Yes, it is much more than an issue than just sex. "Intimacy" is the key word and everything that it means. Sex is the touchstone of a relationship - it is a way of expressing how you feel about your partner. It shows them that you trust them and that you feel comfortable enough to reveal the most hidden, secret part of yourself. Sex is just one way of showing intimacy and can be an indicator of how healthy a relationship.

I've had a good chat with my H, and told him all about how I feel. The intrinsic problem seems to be that I am just simply not "first within his heart" (a chat with my Mum helped me coin this phrase). Other things seem to have had greater importance to him than me, and actually, that's wrong! 

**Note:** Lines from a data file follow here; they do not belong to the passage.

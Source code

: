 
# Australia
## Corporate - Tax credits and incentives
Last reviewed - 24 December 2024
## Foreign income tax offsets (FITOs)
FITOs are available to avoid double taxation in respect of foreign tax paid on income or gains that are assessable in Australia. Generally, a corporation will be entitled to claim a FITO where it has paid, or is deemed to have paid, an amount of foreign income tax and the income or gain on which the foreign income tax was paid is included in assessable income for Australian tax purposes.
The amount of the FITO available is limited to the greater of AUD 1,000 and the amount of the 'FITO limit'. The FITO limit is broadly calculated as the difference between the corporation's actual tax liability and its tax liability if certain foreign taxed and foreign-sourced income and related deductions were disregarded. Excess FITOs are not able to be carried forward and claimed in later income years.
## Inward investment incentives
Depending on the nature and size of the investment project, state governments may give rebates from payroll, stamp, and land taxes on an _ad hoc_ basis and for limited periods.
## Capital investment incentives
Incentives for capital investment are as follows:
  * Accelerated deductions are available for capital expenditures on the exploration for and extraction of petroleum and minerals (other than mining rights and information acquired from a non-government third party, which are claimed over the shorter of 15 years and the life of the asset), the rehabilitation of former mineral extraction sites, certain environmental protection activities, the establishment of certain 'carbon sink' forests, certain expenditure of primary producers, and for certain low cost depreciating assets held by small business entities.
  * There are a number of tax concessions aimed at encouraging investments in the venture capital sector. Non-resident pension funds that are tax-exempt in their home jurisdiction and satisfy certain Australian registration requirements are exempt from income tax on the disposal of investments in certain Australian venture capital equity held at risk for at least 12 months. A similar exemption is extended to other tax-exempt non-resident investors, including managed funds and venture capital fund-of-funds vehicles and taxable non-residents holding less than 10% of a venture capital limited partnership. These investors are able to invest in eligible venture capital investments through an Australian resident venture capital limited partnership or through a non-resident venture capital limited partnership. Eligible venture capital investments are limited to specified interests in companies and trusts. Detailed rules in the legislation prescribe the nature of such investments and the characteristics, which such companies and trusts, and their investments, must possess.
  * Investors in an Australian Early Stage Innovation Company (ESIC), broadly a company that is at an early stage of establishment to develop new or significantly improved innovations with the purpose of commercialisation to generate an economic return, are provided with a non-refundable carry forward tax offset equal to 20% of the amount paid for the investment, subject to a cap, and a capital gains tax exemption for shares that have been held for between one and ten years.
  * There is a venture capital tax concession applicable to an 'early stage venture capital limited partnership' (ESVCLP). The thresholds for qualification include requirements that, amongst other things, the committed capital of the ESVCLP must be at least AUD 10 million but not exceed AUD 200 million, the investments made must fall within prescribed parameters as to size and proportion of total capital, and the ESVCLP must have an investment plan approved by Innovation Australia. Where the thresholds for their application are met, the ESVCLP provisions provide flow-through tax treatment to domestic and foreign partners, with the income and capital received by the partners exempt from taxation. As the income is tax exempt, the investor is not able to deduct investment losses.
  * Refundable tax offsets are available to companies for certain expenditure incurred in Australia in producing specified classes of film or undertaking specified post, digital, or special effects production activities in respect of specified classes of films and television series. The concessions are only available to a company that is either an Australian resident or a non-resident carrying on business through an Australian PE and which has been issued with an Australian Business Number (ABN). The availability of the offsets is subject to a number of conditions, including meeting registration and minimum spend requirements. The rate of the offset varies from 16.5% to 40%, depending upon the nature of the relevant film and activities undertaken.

I know I am a good natured (perhaps too good natured), kind, considerate, attractive and sexy person. I recently went away with a girlfriend and was shocked by the interest I got from other men (kept looking behind me to see what they were ogling at). I completely didn't realise that I could still be considered attractive, desirable by any male, let alone my H!! 

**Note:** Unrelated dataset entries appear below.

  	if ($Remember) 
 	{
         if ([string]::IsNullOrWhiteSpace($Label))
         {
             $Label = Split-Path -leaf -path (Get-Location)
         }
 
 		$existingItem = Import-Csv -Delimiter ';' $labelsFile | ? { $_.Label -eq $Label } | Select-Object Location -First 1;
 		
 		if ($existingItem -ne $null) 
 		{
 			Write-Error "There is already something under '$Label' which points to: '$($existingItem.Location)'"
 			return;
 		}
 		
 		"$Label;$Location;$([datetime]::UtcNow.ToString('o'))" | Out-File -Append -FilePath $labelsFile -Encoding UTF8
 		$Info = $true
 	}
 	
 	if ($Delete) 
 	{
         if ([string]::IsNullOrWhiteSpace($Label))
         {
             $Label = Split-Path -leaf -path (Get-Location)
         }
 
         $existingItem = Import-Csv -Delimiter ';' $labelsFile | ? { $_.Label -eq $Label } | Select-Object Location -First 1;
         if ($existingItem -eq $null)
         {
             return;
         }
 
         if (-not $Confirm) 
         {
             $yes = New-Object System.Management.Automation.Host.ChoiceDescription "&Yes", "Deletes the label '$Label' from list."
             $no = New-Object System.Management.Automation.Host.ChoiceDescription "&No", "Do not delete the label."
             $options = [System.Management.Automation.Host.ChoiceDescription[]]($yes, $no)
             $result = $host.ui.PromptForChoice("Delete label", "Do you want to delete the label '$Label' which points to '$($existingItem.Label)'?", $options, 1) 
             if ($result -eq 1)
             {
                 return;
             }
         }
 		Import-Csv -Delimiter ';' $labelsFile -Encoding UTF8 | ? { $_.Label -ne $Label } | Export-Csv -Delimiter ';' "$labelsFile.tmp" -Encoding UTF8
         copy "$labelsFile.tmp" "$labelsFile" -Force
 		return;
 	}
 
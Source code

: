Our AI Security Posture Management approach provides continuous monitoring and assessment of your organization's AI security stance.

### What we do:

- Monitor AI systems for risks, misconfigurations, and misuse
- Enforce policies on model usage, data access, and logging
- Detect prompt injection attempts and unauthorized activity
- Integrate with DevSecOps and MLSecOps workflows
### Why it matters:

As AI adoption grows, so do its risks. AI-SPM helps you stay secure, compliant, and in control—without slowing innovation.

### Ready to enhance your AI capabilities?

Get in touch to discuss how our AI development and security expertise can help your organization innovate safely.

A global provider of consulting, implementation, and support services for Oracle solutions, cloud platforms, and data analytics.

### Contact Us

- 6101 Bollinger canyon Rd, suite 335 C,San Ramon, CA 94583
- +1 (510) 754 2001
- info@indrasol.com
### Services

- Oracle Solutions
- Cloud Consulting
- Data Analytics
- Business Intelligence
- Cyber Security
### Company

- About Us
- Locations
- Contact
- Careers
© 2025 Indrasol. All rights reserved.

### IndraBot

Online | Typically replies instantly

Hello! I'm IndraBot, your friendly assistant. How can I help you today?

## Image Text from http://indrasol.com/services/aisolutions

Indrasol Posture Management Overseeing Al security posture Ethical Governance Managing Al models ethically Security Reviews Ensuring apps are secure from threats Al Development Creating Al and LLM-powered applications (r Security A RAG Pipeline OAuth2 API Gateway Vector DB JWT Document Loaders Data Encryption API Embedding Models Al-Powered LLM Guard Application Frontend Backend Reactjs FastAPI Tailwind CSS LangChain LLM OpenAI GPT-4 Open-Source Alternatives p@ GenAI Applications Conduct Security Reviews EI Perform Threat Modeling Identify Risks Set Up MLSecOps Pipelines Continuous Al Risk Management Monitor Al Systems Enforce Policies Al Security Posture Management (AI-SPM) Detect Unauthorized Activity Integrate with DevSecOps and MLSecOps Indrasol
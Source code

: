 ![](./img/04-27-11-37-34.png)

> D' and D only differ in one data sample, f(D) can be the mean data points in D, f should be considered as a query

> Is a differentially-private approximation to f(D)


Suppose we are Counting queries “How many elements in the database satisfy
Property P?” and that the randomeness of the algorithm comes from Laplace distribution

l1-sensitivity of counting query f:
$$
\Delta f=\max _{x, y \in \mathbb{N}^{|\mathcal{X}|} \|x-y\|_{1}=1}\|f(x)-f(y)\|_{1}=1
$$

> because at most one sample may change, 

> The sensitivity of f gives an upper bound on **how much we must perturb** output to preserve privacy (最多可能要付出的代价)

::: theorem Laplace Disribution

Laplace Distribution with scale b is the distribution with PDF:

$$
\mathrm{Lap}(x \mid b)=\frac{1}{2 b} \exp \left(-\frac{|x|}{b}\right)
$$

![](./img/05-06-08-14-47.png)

I am not shallow and don't believe that I live my life to be adored - I just want to be fully appreciated and wanted by the man I chose to spend the rest of my life with. I don't care what other men think if HE wants me, loves me, enjoys spending time with me. If he doesn't then what the hell am I wasting my time for?

He'll probably make a bit of an effort after our chat, but time will truly tell. If he wants to be with me for the right reasons, and if I can find it in me to trust him fully again, then there just might be a future for us.....


----------



## shackles (Jun 9, 2009)

I just read your post. My husband was the same way, with a high drive before marriage, baby, stress... I can totally understand what you are going through, if you figure out what works let me know because I've tried it all.


----------



## zengoddess (Sep 20, 2009)

Blanca said:


> And if you get so wrapped up in trying to fix your H, in trying to make him want sex with you, you're going to be so busy that you wont realize he's crushing your heart. One day you'll come out of it and realize that you're demoralized, have no self-esteem, you'll be angry and bitter. dont let that happen. dont get so wrapped up in it that you forget to take care of you. protect your heart. if it hurts dont do it. if having sex with him makes you feel wrong- dont do it. dont walk around in front of him naked. dont try and talk about it. let him bring it up. that doesnt mean you have to hate him. I dont hate my H anymore. i think he has issues that maybe i do or dont understand, but either way, i dont like how it affects me and so i have to take care of me.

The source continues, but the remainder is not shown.